It is not necessary to live in a big city all my life, so that its mechanisms worked for you. Key years is the beginning and the middle of your career. And of course, do not have to be born and to grow up in a big city. And don't even have to go to school in this city.

But when crossing to the next, more difficult step, it is best to be in a place where you can find peers and support. When you find both, and you can leave. Take the Impressionists: they were born and died all over France, but decisive for them was the years spent together in Paris.

If you are still not sure, what you want to do, and where the main center for those who engaged in it, it is more efficient, probably, to try to live in several cities, while you are still young. You never know which signal takes a city until you live there.
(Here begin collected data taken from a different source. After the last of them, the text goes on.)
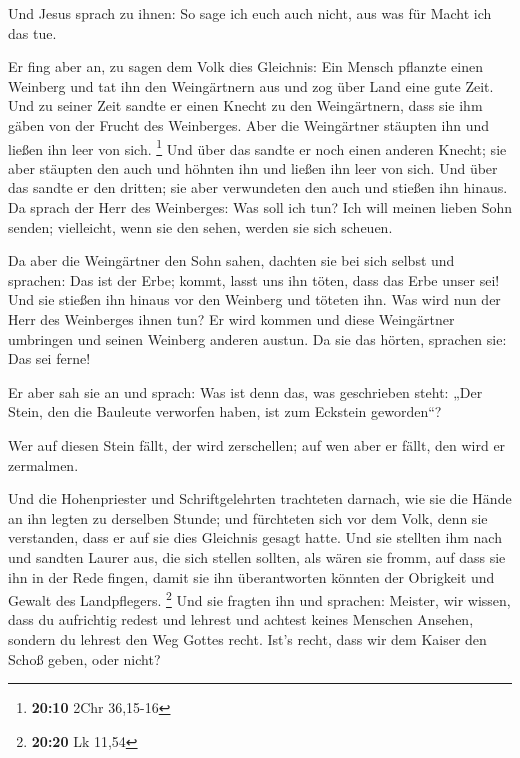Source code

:  Und Jesus sprach zu ihnen: So sage ich euch auch nicht, aus
was für Macht ich das tue.

 Er fing aber an, zu sagen dem Volk dies Gleichnis: Ein
Mensch pflanzte einen Weinberg und tat ihn den Weingärtnern aus und zog
über Land eine gute Zeit.  Und zu seiner Zeit sandte er
einen Knecht zu den Weingärtnern, dass sie ihm gäben von der Frucht des
Weinberges. Aber die Weingärtner stäupten ihn und ließen ihn leer von
sich. \footnote{\textbf{20:10} 2Chr 36,15-16}  Und über das
sandte er noch einen anderen Knecht; sie aber stäupten den auch und
höhnten ihn und ließen ihn leer von sich.  Und über das
sandte er den dritten; sie aber verwundeten den auch und stießen ihn
hinaus.  Da sprach der Herr des Weinberges: Was soll ich
tun? Ich will meinen lieben Sohn senden; vielleicht, wenn sie den sehen,
werden sie sich scheuen.

 Da aber die Weingärtner den Sohn sahen, dachten sie bei
sich selbst und sprachen: Das ist der Erbe; kommt, lasst uns ihn töten,
dass das Erbe unser sei!  Und sie stießen ihn hinaus vor
den Weinberg und töteten ihn. Was wird nun der Herr des Weinberges ihnen
tun?  Er wird kommen und diese Weingärtner umbringen und
seinen Weinberg anderen austun. Da sie das hörten, sprachen sie: Das sei
ferne!

 Er aber sah sie an und sprach: Was ist denn das, was
geschrieben steht: „Der Stein, den die Bauleute verworfen haben, ist zum
Eckstein geworden``?

 Wer auf diesen Stein fällt, der wird zerschellen; auf wen
aber er fällt, den wird er zermalmen.

 Und die Hohenpriester und Schriftgelehrten trachteten
darnach, wie sie die Hände an ihn legten zu derselben Stunde; und
fürchteten sich vor dem Volk, denn sie verstanden, dass er auf sie dies
Gleichnis gesagt hatte.  Und sie stellten ihm nach und
sandten Laurer aus, die sich stellen sollten, als wären sie fromm, auf
dass sie ihn in der Rede fingen, damit sie ihn überantworten könnten der
Obrigkeit und Gewalt des Landpflegers. \footnote{\textbf{20:20} Lk 11,54}
 Und sie fragten ihn und sprachen: Meister, wir wissen,
dass du aufrichtig redest und lehrest und achtest keines Menschen
Ansehen, sondern du lehrest den Weg Gottes recht.  Ist's
recht, dass wir dem Kaiser den Schoß geben, oder nicht?

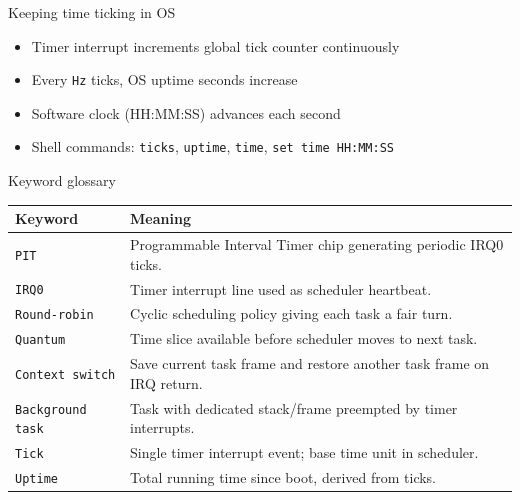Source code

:\documentclass[aspectratio=169]{beamer}
\begin{document}
\begin{frame}{Keeping time ticking in OS}
  \begin{itemize}
    \item Timer interrupt increments global tick counter continuously
    \item Every \texttt{Hz} ticks, OS uptime seconds increase
    \item Software clock (HH:MM:SS) advances each second
    \item Shell commands: \texttt{ticks}, \texttt{uptime}, \texttt{time}, \texttt{set time HH:MM:SS}
  \end{itemize}
\end{frame}

\begin{frame}{Keyword glossary}
  \small
  \begin{tabular}{@{}p{3.0cm}p{9.0cm}@{}}
    \toprule
    \textbf{Keyword} & \textbf{Meaning} \\
    \midrule
    \texttt{PIT} & Programmable Interval Timer chip generating periodic IRQ0 ticks. \\
    \texttt{IRQ0} & Timer interrupt line used as scheduler heartbeat. \\
    \texttt{Round-robin} & Cyclic scheduling policy giving each task a fair turn. \\
    \texttt{Quantum} & Time slice available before scheduler moves to next task. \\
    \texttt{Context switch} & Save current task frame and restore another task frame on IRQ return. \\
    \texttt{Background task} & Task with dedicated stack/frame preempted by timer interrupts. \\
    \texttt{Tick} & Single timer interrupt event; base time unit in scheduler. \\
    \texttt{Uptime} & Total running time since boot, derived from ticks. \\
    \bottomrule
  \end{tabular}
\end{frame}
\end{document}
Sometimes assumptions are incorrect: I moved to Florence in 25 years, thinking that I would see an arts centre but it turned out that I was late for 450 years.

Even when the city was still seething with ambition, it's impossible to know for sure whether to resonate the signal with your aspirations, yet you will not hear him. When I moved to new York, I was thrilled. This exciting place. It took some time to realize that I'm not quite the same as the local residents.

 



How our habits create us

Rules of life from Russian writers

 

Some people are already at the age of 16 know what they will do. But the most ambitious young people the very existence of ambition seems to be preceded by understanding what these ambitions arise. They know what they want to do something great. But I haven't decided whether rock stars or brain surgeons.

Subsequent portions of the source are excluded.